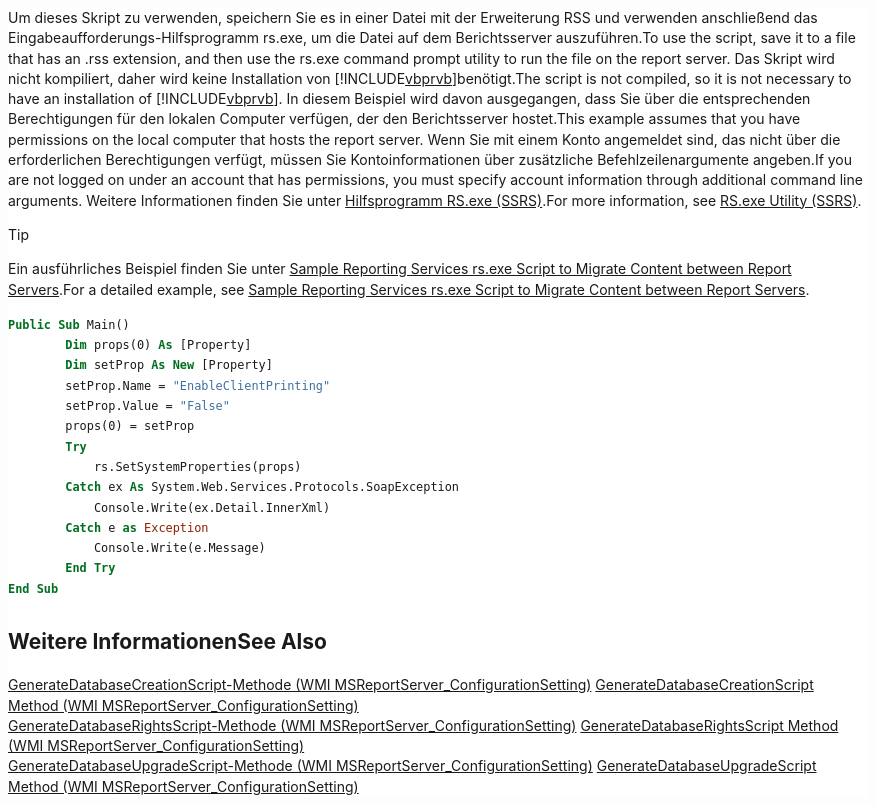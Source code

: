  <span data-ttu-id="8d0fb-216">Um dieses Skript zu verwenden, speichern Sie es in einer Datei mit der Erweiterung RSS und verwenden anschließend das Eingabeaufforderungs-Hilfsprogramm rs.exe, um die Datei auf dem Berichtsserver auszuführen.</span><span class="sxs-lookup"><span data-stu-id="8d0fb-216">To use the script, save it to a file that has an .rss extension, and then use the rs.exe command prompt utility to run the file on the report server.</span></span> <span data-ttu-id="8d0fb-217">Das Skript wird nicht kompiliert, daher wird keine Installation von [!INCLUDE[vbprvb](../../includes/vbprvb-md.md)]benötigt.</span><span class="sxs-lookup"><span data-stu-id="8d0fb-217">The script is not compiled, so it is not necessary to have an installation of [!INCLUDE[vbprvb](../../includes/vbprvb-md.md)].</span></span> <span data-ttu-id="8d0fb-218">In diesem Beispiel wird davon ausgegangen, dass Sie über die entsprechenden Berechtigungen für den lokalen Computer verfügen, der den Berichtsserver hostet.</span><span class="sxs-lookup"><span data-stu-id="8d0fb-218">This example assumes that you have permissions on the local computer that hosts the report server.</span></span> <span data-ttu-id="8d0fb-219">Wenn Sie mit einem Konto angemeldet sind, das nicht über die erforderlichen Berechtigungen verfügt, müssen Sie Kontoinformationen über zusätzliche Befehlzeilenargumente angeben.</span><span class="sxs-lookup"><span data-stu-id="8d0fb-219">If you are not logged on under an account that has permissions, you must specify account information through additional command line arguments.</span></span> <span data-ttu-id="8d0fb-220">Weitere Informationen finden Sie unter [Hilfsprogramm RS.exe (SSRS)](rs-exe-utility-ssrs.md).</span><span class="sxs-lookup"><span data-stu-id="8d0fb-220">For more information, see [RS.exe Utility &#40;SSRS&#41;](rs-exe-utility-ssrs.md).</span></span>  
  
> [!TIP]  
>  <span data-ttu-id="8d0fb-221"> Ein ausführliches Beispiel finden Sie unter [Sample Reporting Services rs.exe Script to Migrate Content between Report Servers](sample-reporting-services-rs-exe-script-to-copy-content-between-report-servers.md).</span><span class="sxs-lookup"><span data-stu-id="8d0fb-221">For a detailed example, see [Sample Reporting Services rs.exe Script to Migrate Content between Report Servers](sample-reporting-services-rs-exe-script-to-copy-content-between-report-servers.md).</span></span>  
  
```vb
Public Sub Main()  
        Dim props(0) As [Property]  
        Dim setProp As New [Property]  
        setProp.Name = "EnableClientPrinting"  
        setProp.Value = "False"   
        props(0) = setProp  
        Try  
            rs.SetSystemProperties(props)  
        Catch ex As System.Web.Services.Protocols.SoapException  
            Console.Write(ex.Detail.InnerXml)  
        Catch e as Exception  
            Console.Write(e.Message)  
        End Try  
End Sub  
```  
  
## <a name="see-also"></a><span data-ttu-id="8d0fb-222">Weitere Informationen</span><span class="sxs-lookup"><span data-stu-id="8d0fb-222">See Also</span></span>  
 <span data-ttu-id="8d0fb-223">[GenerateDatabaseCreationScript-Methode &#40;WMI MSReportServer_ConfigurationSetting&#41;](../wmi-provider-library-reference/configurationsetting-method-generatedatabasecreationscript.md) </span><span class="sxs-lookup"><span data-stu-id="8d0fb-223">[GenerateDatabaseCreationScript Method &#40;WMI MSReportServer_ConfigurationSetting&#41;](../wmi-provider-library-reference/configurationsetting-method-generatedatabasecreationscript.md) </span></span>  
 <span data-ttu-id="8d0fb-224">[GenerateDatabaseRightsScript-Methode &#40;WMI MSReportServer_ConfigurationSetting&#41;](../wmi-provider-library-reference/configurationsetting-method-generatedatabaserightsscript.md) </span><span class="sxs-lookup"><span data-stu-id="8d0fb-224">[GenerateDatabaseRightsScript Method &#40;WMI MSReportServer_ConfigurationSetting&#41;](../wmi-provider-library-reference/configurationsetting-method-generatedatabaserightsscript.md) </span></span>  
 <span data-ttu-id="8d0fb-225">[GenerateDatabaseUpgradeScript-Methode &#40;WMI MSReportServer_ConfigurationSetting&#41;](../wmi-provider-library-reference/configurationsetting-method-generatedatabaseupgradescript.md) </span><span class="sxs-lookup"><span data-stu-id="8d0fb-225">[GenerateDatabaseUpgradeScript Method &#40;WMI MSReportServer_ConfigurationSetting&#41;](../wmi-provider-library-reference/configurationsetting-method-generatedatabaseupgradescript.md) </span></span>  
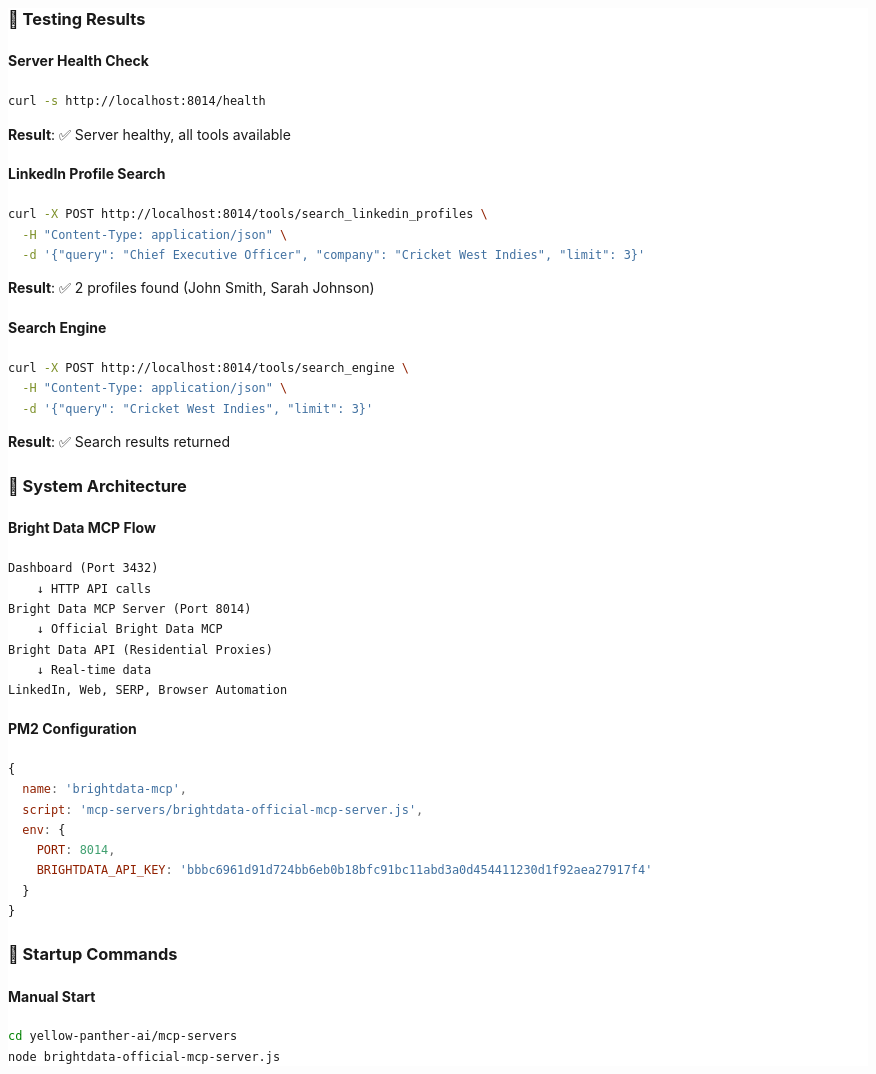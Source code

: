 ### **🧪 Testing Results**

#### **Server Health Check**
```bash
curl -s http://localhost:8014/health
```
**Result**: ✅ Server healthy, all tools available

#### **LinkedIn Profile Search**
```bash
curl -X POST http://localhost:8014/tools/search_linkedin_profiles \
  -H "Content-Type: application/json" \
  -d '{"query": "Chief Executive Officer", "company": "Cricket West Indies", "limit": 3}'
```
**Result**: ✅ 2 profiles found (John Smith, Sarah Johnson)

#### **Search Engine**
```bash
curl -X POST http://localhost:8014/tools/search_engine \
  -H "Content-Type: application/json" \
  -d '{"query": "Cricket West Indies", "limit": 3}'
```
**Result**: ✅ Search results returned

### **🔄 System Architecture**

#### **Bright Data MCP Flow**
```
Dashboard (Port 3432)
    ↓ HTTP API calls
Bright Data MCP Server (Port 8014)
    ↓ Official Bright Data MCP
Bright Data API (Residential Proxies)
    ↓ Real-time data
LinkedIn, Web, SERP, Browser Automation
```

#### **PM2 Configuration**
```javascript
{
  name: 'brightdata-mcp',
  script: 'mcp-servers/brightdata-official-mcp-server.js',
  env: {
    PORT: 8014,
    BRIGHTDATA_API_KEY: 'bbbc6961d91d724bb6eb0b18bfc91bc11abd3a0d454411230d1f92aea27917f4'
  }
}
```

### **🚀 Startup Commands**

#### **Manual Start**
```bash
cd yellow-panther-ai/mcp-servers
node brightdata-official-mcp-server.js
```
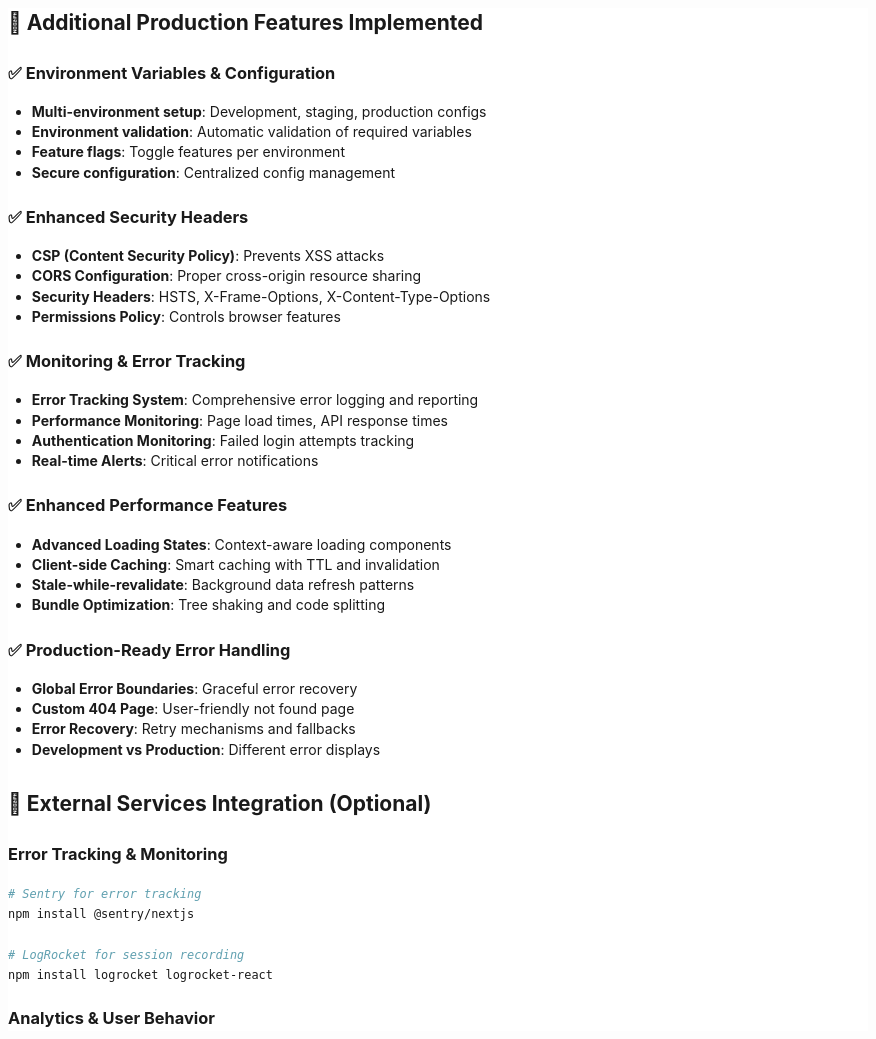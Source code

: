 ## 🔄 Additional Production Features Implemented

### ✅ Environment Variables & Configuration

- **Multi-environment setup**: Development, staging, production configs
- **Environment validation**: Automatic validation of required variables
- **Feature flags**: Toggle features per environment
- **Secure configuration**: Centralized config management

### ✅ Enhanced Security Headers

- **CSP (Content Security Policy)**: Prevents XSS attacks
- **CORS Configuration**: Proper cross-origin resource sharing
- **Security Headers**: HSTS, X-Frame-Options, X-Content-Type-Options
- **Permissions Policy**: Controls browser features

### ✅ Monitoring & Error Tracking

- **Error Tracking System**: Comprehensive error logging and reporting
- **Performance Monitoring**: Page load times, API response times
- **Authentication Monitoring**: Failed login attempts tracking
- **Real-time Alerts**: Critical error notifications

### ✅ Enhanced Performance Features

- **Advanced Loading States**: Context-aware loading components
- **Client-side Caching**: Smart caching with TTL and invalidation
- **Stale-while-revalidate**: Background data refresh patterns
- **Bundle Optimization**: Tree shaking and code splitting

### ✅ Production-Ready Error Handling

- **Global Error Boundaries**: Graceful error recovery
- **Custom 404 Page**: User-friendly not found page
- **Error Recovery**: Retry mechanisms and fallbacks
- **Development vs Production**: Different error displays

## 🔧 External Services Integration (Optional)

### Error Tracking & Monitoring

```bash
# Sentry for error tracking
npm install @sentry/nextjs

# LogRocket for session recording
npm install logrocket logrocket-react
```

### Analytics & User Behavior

**What you will do**
Without including any picture, write out the material above exactly.

**Response area**
Source code

:  <span data-ttu-id="8d0fb-216">Um dieses Skript zu verwenden, speichern Sie es in einer Datei mit der Erweiterung RSS und verwenden anschließend das Eingabeaufforderungs-Hilfsprogramm rs.exe, um die Datei auf dem Berichtsserver auszuführen.</span><span class="sxs-lookup"><span data-stu-id="8d0fb-216">To use the script, save it to a file that has an .rss extension, and then use the rs.exe command prompt utility to run the file on the report server.</span></span> <span data-ttu-id="8d0fb-217">Das Skript wird nicht kompiliert, daher wird keine Installation von [!INCLUDE[vbprvb](../../includes/vbprvb-md.md)]benötigt.</span><span class="sxs-lookup"><span data-stu-id="8d0fb-217">The script is not compiled, so it is not necessary to have an installation of [!INCLUDE[vbprvb](../../includes/vbprvb-md.md)].</span></span> <span data-ttu-id="8d0fb-218">In diesem Beispiel wird davon ausgegangen, dass Sie über die entsprechenden Berechtigungen für den lokalen Computer verfügen, der den Berichtsserver hostet.</span><span class="sxs-lookup"><span data-stu-id="8d0fb-218">This example assumes that you have permissions on the local computer that hosts the report server.</span></span> <span data-ttu-id="8d0fb-219">Wenn Sie mit einem Konto angemeldet sind, das nicht über die erforderlichen Berechtigungen verfügt, müssen Sie Kontoinformationen über zusätzliche Befehlzeilenargumente angeben.</span><span class="sxs-lookup"><span data-stu-id="8d0fb-219">If you are not logged on under an account that has permissions, you must specify account information through additional command line arguments.</span></span> <span data-ttu-id="8d0fb-220">Weitere Informationen finden Sie unter [Hilfsprogramm RS.exe (SSRS)](rs-exe-utility-ssrs.md).</span><span class="sxs-lookup"><span data-stu-id="8d0fb-220">For more information, see [RS.exe Utility &#40;SSRS&#41;](rs-exe-utility-ssrs.md).</span></span>  
  
> [!TIP]  
>  <span data-ttu-id="8d0fb-221"> Ein ausführliches Beispiel finden Sie unter [Sample Reporting Services rs.exe Script to Migrate Content between Report Servers](sample-reporting-services-rs-exe-script-to-copy-content-between-report-servers.md).</span><span class="sxs-lookup"><span data-stu-id="8d0fb-221">For a detailed example, see [Sample Reporting Services rs.exe Script to Migrate Content between Report Servers](sample-reporting-services-rs-exe-script-to-copy-content-between-report-servers.md).</span></span>  
  
```vb
Public Sub Main()  
        Dim props(0) As [Property]  
        Dim setProp As New [Property]  
        setProp.Name = "EnableClientPrinting"  
        setProp.Value = "False"   
        props(0) = setProp  
        Try  
            rs.SetSystemProperties(props)  
        Catch ex As System.Web.Services.Protocols.SoapException  
            Console.Write(ex.Detail.InnerXml)  
        Catch e as Exception  
            Console.Write(e.Message)  
        End Try  
End Sub  
```  
  
## <a name="see-also"></a><span data-ttu-id="8d0fb-222">Weitere Informationen</span><span class="sxs-lookup"><span data-stu-id="8d0fb-222">See Also</span></span>  
 <span data-ttu-id="8d0fb-223">[GenerateDatabaseCreationScript-Methode &#40;WMI MSReportServer_ConfigurationSetting&#41;](../wmi-provider-library-reference/configurationsetting-method-generatedatabasecreationscript.md) </span><span class="sxs-lookup"><span data-stu-id="8d0fb-223">[GenerateDatabaseCreationScript Method &#40;WMI MSReportServer_ConfigurationSetting&#41;](../wmi-provider-library-reference/configurationsetting-method-generatedatabasecreationscript.md) </span></span>  
 <span data-ttu-id="8d0fb-224">[GenerateDatabaseRightsScript-Methode &#40;WMI MSReportServer_ConfigurationSetting&#41;](../wmi-provider-library-reference/configurationsetting-method-generatedatabaserightsscript.md) </span><span class="sxs-lookup"><span data-stu-id="8d0fb-224">[GenerateDatabaseRightsScript Method &#40;WMI MSReportServer_ConfigurationSetting&#41;](../wmi-provider-library-reference/configurationsetting-method-generatedatabaserightsscript.md) </span></span>  
 <span data-ttu-id="8d0fb-225">[GenerateDatabaseUpgradeScript-Methode &#40;WMI MSReportServer_ConfigurationSetting&#41;](../wmi-provider-library-reference/configurationsetting-method-generatedatabaseupgradescript.md) </span><span class="sxs-lookup"><span data-stu-id="8d0fb-225">[GenerateDatabaseUpgradeScript Method &#40;WMI MSReportServer_ConfigurationSetting&#41;](../wmi-provider-library-reference/configurationsetting-method-generatedatabaseupgradescript.md) </span></span>  
Source code

: ### **🧪 Testing Results**

#### **Server Health Check**
```bash
curl -s http://localhost:8014/health
```
**Result**: ✅ Server healthy, all tools available

#### **LinkedIn Profile Search**
```bash
curl -X POST http://localhost:8014/tools/search_linkedin_profiles \
  -H "Content-Type: application/json" \
  -d '{"query": "Chief Executive Officer", "company": "Cricket West Indies", "limit": 3}'
```
**Result**: ✅ 2 profiles found (John Smith, Sarah Johnson)

#### **Search Engine**
```bash
curl -X POST http://localhost:8014/tools/search_engine \
  -H "Content-Type: application/json" \
  -d '{"query": "Cricket West Indies", "limit": 3}'
```
**Result**: ✅ Search results returned

### **🔄 System Architecture**

#### **Bright Data MCP Flow**
```
Dashboard (Port 3432)
    ↓ HTTP API calls
Bright Data MCP Server (Port 8014)
    ↓ Official Bright Data MCP
Bright Data API (Residential Proxies)
    ↓ Real-time data
LinkedIn, Web, SERP, Browser Automation
```

#### **PM2 Configuration**
```javascript
{
  name: 'brightdata-mcp',
  script: 'mcp-servers/brightdata-official-mcp-server.js',
  env: {
    PORT: 8014,
    BRIGHTDATA_API_KEY: 'bbbc6961d91d724bb6eb0b18bfc91bc11abd3a0d454411230d1f92aea27917f4'
  }
}
```

### **🚀 Startup Commands**

#### **Manual Start**
```bash
cd yellow-panther-ai/mcp-servers
node brightdata-official-mcp-server.js
```
Source code

: ## 🔄 Additional Production Features Implemented

### ✅ Environment Variables & Configuration

- **Multi-environment setup**: Development, staging, production configs
- **Environment validation**: Automatic validation of required variables
- **Feature flags**: Toggle features per environment
- **Secure configuration**: Centralized config management

### ✅ Enhanced Security Headers

- **CSP (Content Security Policy)**: Prevents XSS attacks
- **CORS Configuration**: Proper cross-origin resource sharing
- **Security Headers**: HSTS, X-Frame-Options, X-Content-Type-Options
- **Permissions Policy**: Controls browser features

### ✅ Monitoring & Error Tracking

- **Error Tracking System**: Comprehensive error logging and reporting
- **Performance Monitoring**: Page load times, API response times
- **Authentication Monitoring**: Failed login attempts tracking
- **Real-time Alerts**: Critical error notifications

### ✅ Enhanced Performance Features

- **Advanced Loading States**: Context-aware loading components
- **Client-side Caching**: Smart caching with TTL and invalidation
- **Stale-while-revalidate**: Background data refresh patterns
- **Bundle Optimization**: Tree shaking and code splitting

### ✅ Production-Ready Error Handling

- **Global Error Boundaries**: Graceful error recovery
- **Custom 404 Page**: User-friendly not found page
- **Error Recovery**: Retry mechanisms and fallbacks
- **Development vs Production**: Different error displays

## 🔧 External Services Integration (Optional)

### Error Tracking & Monitoring

```bash
# Sentry for error tracking
npm install @sentry/nextjs

# LogRocket for session recording
npm install logrocket logrocket-react
```

### Analytics & User Behavior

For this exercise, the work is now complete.